Related Posts
Employers and Organizations
Employee Financial Wellness Programs Are Proven to Reverse Student Loan Paralysis
Last Update: May 8, 2023
According to the Education Data Initiative1, 47.9 million people across the United States – or approximately one in four US adults – owe money on student loans. This debt has risen to $1.75 trillion and is growing at 27.9% each year.
The average student loan debt is over $37,000, and the average payment is $250 – often more than your employees can realistically afford to pay. Yet, even when making payments, 20% of borrowers see their student loan balance increase during the first five years.
Twenty years after starting college, almost half of borrowers still owe $20,000 or more. In fact, some professionals work their entire careers to repay their loans.
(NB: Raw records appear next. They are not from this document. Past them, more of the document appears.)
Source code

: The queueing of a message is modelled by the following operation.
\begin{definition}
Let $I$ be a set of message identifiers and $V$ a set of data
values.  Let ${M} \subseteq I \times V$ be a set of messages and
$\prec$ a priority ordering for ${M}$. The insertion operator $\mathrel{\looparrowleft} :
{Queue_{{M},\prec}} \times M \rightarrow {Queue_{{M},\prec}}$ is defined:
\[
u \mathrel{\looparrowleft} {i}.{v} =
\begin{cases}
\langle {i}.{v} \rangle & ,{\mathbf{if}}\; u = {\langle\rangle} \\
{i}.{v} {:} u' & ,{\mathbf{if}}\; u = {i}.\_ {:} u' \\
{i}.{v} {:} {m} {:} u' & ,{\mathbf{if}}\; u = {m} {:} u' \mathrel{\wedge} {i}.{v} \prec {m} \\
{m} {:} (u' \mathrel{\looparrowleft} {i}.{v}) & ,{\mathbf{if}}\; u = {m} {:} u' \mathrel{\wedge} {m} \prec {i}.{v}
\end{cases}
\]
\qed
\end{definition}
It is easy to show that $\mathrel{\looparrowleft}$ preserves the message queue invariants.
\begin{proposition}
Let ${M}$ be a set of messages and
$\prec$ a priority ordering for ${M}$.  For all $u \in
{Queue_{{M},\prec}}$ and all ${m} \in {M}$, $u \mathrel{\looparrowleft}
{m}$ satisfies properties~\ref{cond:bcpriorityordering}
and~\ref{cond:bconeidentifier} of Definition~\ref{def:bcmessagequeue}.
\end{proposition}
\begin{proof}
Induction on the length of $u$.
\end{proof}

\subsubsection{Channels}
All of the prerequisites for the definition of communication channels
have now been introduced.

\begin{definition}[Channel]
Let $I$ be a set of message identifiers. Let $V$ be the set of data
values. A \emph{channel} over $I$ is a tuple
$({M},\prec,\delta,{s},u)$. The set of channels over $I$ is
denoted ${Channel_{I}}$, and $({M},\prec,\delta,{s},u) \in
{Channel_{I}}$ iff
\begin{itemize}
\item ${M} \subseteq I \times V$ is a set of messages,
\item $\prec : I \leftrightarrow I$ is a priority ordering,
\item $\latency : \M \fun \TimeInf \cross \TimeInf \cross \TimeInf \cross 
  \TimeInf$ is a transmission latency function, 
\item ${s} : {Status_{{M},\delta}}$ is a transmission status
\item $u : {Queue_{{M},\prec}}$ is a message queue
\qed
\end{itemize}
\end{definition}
With debt like this, it is no wonder that your employees may be experiencing student loan paralysis.
Defining Student Loan Paralysis
UNC Greensboro and Rutgers University-Camden2 found an interesting phenomenon that they called student loan paralysis. This occurs when those with student loans delay participating in typical life milestones due to their debt.
In other words, employees that delay or cannot afford to purchase a home, get married, have children, or save for retirement are suffering from student loan paralysis.
Keep Reading: Is Student Loan Debt a Roadblock to Retirement Savings?
The study followed college graduates with student loan debt to determine how the debt affected life decisions. What they found is that 88.7% of those with debt believe it has affected what they do and when they do it.
The most likely consequence was having to live with a parent or roommate, with 34.1% resorting to this arrangement to save money. However, having student loan debt also affected such decisions as:
- Buying a home (28.9%)
- Taking a vacation (28.9%)
- Getting further education (21.8%)
- Having children (20.4%)
- Getting married (18.3%)
- Purchasing a home (17.6%)
Additionally, nearly 15% of those surveyed are working at a job they don’t like simply so they can afford to pay back their loan.
Student Loan Paralysis Affects Your Bottom Line
If these borrowers didn’t have debt, they claim they would be following a more traditional trajectory – getting married, buying a house, and having children.
Additionally, they would be paying off other debt, creating an emergency fund, and saving for retirement.
Instead, they stress over their financial state and bring that stress to work.
For example, one study3 found that a leading cause of absenteeism is poor financial wellness – and absenteeism costs US companies approximately $1.685 per employee4.
Unfortunately, this is not the only behavior associated with financial stress.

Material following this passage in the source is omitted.